Media Kampung – 20 Maret 2026 | Janice Tjen dan Chan Hao Cing akan menghadapi unggulan keempat Elise Mertens dan Shuai Zhang di babak pertama Miami Open 2026.
Pertarungan ini sekaligus menandai penampilan Yulia Putintseva, petenis Kazakhstan peringkat 75 WTA, yang berduel melawan pasangan Indonesia Janice Tjen di ganda putri.
Putintseva menempati posisi menengah dalam daftar peringkat, namun rekam jejaknya menunjukkan kemampuan menembus babak utama di turnamen bergengsi.
Pada Indian Wells 2026, Janice Tjen bersama Chan Hao Cing menembus babak 16 besar sebelum tersingkir dari Nicole-Melichar Martinez dan Cristina Bucsa.
Kemenangan tersebut meningkatkan ekspektasi publik terhadap performa Tjen di Miami, namun ia kini harus mengatasi tekanan melawan lawan berpengalaman seperti Putintseva.
Dalam konferensi pers pra‑pertandingan, Putintseva menegaskan fokusnya pada strategi servis dan variasi forehand untuk mengendalikan tempo.
“Saya akan berusaha mengontrol setiap poin, terutama pada servis pertama,” ujar Putintseva dengan tenang.
Janice Tjen menyoroti pentingnya koordinasi dengan Chan Hao Cing, menambahkan bahwa chemistry mereka berkembang sejak Indian Wells.
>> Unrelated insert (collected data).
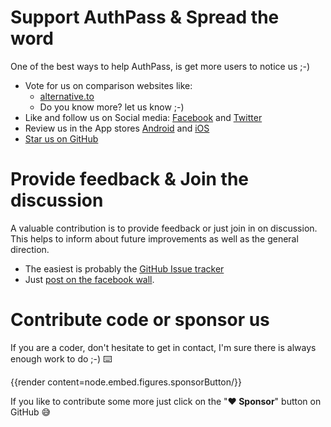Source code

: # Support AuthPass & Spread the word

One of the best ways to help AuthPass, is get more users to notice us ;-)

* Vote for us on comparison websites like:
    * [alternative.to](https://alternativeto.net/software/authpass--password-manager/)
    * Do you know more? let us know ;-)
* Like and follow us on Social media: [Facebook](https://www.facebook.com/AuthPass/) and [Twitter](https://twitter.com/AuthPass/)
* Review us in the App stores [Android](https://play.google.com/store/apps/details?id=design.codeux.authpass&referrer=utm_source%3Dwebsite) and [iOS](https://apps.apple.com/app/authpass-password-manager/id1479297675?ls=1&at=11l8ru)
* [Star us on GitHub](https://github.com/authpass/authpass)

# Provide feedback & Join the discussion

A valuable contribution is to provide feedback or just join in on discussion.
This helps to inform about future improvements as well as the general direction.

* The easiest is probably the [GitHub Issue tracker](https://github.com/authpass/authpass/issues)
* Just [post on the facebook wall](https://www.facebook.com/AuthPass/).

# Contribute code or sponsor us

If you are a coder, don't hesitate to get in contact, I'm sure there is always
enough work to do ;-) ⌨️

{{render content=node.embed.figures.sponsorButton/}}

If you like to contribute some more just click on the "**❤️ Sponsor**" button on GitHub 😅️


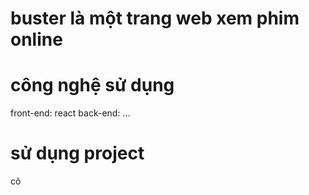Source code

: # buster là một trang web xem phim online

# công nghệ sử dụng
front-end: react
back-end: ...

# sử dụng project
cô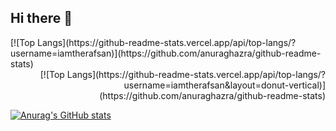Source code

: ## Hi there 👋

<div align="left">
[![Top Langs](https://github-readme-stats.vercel.app/api/top-langs/?username=iamtherafsan)](https://github.com/anuraghazra/github-readme-stats)
</div>
<div align="right">
[![Top Langs](https://github-readme-stats.vercel.app/api/top-langs/?username=iamtherafsan&layout=donut-vertical)](https://github.com/anuraghazra/github-readme-stats)
</div>

[![Anurag's GitHub stats](https://github-readme-stats.vercel.app/api?username=iamtherafsan)](https://github.com/anuraghazra/github-readme-stats)

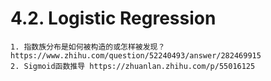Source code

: # 4.2. Logistic Regression

    1. 指数族分布是如何被构造的或怎样被发现？https://www.zhihu.com/question/52240493/answer/282469915
    2. Sigmoid函数推导 https://zhuanlan.zhihu.com/p/55016125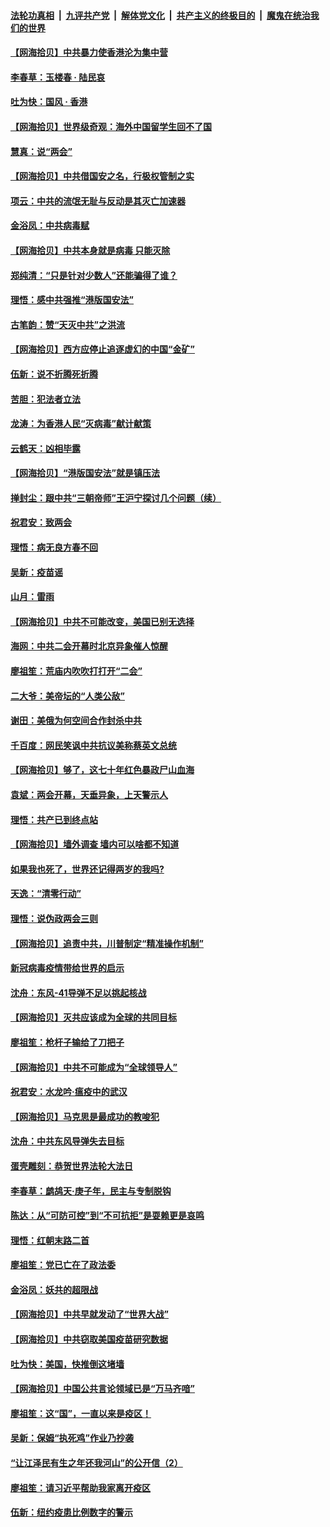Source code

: ####  [法轮功真相](../../../../basic/blob/master/README.md?t=05292101) &nbsp;|&nbsp; [九评共产党](../../../../9ping.md/blob/master/README.md?t=05292101) &nbsp;|&nbsp; [解体党文化](../../../../jtdwh.md/blob/master/README.md?t=05292101)  &nbsp;|&nbsp; [共产主义的终极目的](../../../../gczydzjmd.md/blob/master/README.md?t=05292101) &nbsp;|&nbsp; [魔鬼在统治我们的世界](../../../../mgztzwmdsj.md/blob/master/README.md?t=05292101) 

#### [【网海拾贝】中共暴力使香港沦为集中营](../pages/nsc993/n12144854.md?t=05292101) 

#### [李春草：玉楼春 · 陆民哀](../pages/nsc993/n12144740.md?t=05292101) 

#### [吐为快：国风 · 香港](../pages/nsc993/n12144727.md?t=05292101) 

#### [【网海拾贝】世界级奇观：海外中国留学生回不了国](../pages/nsc993/n12142481.md?t=05292101) 

#### [慧真：说“两会”](../pages/nsc993/n12142285.md?t=05292101) 

#### [【网海拾贝】中共借国安之名，行极权管制之实](../pages/nsc993/n12139600.md?t=05292101) 

#### [项云：中共的流氓无耻与反动是其灭亡加速器](../pages/nsc993/n12139284.md?t=05292101) 

#### [金浴凤：中共病毒赋](../pages/nsc993/n12139268.md?t=05292101) 

#### [【网海拾贝】中共本身就是病毒 只能灭除](../pages/nsc993/n12136391.md?t=05292101) 

#### [郑纯清：“只是针对少数人”还能骗得了谁？](../pages/nsc993/n12136331.md?t=05292101) 

#### [理悟：感中共强推“港版国安法”](../pages/nsc993/n12136307.md?t=05292101) 

#### [古笔韵：赞“天灭中共”之洪流](../pages/nsc993/n12134062.md?t=05292101) 

#### [【网海拾贝】西方应停止追逐虚幻的中国“金矿”](../pages/nsc993/n12134043.md?t=05292101) 

#### [伍新：说不折腾死折腾](../pages/nsc993/n12133833.md?t=05292101) 

#### [苦胆：犯法者立法](../pages/nsc993/n12133821.md?t=05292101) 

#### [龙涛：为香港人民“灭病毒”献计献策](../pages/nsc993/n12133809.md?t=05292101) 

#### [云鹤天：凶相毕露](../pages/nsc993/n12133806.md?t=05292101) 

#### [【网海拾贝】“港版国安法”就是镇压法](../pages/nsc993/n12132243.md?t=05292101) 

#### [掸封尘：跟中共“三朝帝师”王沪宁探讨几个问题（续）](../pages/nsc993/n12132104.md?t=05292101) 

#### [祝君安：致两会](../pages/nsc993/n12132089.md?t=05292101) 

#### [理悟：病无良方春不回](../pages/nsc993/n12132054.md?t=05292101) 

#### [吴新：疫苗谣](../pages/nsc993/n12132020.md?t=05292101) 

#### [山月：雷雨](../pages/nsc993/n12132012.md?t=05292101) 

#### [【网海拾贝】中共不可能改变，美国已别无选择](../pages/nsc993/n12131124.md?t=05292101) 

#### [海网：中共二会开幕时北京异象催人惊醒](../pages/nsc993/n12131111.md?t=05292101) 

#### [廖祖笙：荒庙内吹吹打打开“二会”](../pages/nsc993/n12131025.md?t=05292101) 

#### [二大爷：美帝坛的“人类公敌”](../pages/nsc993/n12130961.md?t=05292101) 

#### [谢田：美俄为何空间合作封杀中共](../pages/nsc993/n12130160.md?t=05292101) 

#### [千百度：网民笑讽中共抗议美称蔡英文总统](../pages/nsc993/n12128155.md?t=05292101) 

#### [【网海拾贝】够了，这七十年红色暴政尸山血海](../pages/nsc993/n12128114.md?t=05292101) 

#### [袁斌：两会开幕，天垂异象，上天警示人](../pages/nsc993/n12128054.md?t=05292101) 

#### [理悟：共产已到终点站](../pages/nsc993/n12127167.md?t=05292101) 

#### [【网海拾贝】墙外调查 墙内可以啥都不知道](../pages/nsc993/n12125153.md?t=05292101) 

#### [如果我也死了，世界还记得两岁的我吗?](../pages/nsc993/n12123987.md?t=05292101) 

#### [天逸：“清零行动”](../pages/nsc993/n12123444.md?t=05292101) 

#### [理悟：说伪政两会三则](../pages/nsc993/n12123306.md?t=05292101) 

#### [【网海拾贝】追责中共，川普制定“精准操作机制”](../pages/nsc993/n12122811.md?t=05292101) 

#### [新冠病毒疫情带给世界的启示](../pages/nsc993/n12120303.md?t=05292101) 

#### [沈舟：东风-41导弹不足以挑起核战](../pages/nsc993/n12120182.md?t=05292101) 

#### [【网海拾贝】灭共应该成为全球的共同目标](../pages/nsc993/n12119615.md?t=05292101) 

#### [廖祖笙：枪杆子输给了刀把子](../pages/nsc993/n12117067.md?t=05292101) 

#### [【网海拾贝】中共不可能成为“全球领导人”](../pages/nsc993/n12117034.md?t=05292101) 

#### [祝君安：水龙吟·瘟疫中的武汉](../pages/nsc993/n12116767.md?t=05292101) 

#### [【网海拾贝】马克思是最成功的教唆犯](../pages/nsc993/n12115907.md?t=05292101) 

#### [沈舟：中共东风导弹失去目标](../pages/nsc993/n12115779.md?t=05292101) 

#### [蛋壳雕刻：恭贺世界法轮大法日](../pages/nsc993/n12115661.md?t=05292101) 

#### [李春草：鹧鸪天·庚子年，民主与专制脱钩](../pages/nsc993/n12115476.md?t=05292101) 

#### [陈达：从“可防可控”到“不可抗拒”是耍赖更是哀鸣](../pages/nsc993/n12115297.md?t=05292101) 

#### [理悟：红朝末路二首](../pages/nsc993/n12115161.md?t=05292101) 

#### [廖祖笙：党已亡在了政法委](../pages/nsc993/n12113771.md?t=05292101) 

#### [金浴凤：妖共的超限战](../pages/nsc993/n12113504.md?t=05292101) 

#### [【网海拾贝】中共早就发动了“世界大战”](../pages/nsc993/n12113343.md?t=05292101) 

#### [【网海拾贝】中共窃取美国疫苗研究数据](../pages/nsc993/n12110710.md?t=05292101) 

#### [吐为快：美国，快推倒这堵墙](../pages/nsc993/n12110410.md?t=05292101) 

#### [【网海拾贝】中国公共言论领域已是“万马齐喑”](../pages/nsc993/n12107477.md?t=05292101) 

#### [廖祖笙：这“国”，一直以来是疫区！](../pages/nsc993/n12107168.md?t=05292101) 

#### [吴新：保姆“执死鸡”作业乃抄袭](../pages/nsc993/n12107077.md?t=05292101) 

#### [“让江泽民有生之年还我河山”的公开信（2）](../pages/nsc993/n12106225.md?t=05292101) 

#### [廖祖笙：请习近平帮助我家离开疫区](../pages/nsc993/n12104927.md?t=05292101) 

#### [伍新：纽约疫患比例数字的警示](../pages/nsc993/n12104879.md?t=05292101)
“Kami belajar banyak dari pengalaman sebelumnya, dan kami siap melawan pasangan top,” kata Tjen.
Turnamen Miami Open 2026 menampilkan deretan bintang WTA, termasuk favorit Elise Mertens yang kini berpasangan dengan Shuai Zhang, serta pemain veteran seperti Elena Rybakina yang menantikan peluang pertama.
Rybakina diprediksi akan menguji kecocokan lapangan keras Miami terhadap gaya permainannya yang agresif.
Aldila Sutjiadi dari Indonesia akan berpasangan dengan Ingrid Neel Estonia, menjelang pertandingan melawan duo tuan rumah Hailey Baptiste dan Peyton Stearns.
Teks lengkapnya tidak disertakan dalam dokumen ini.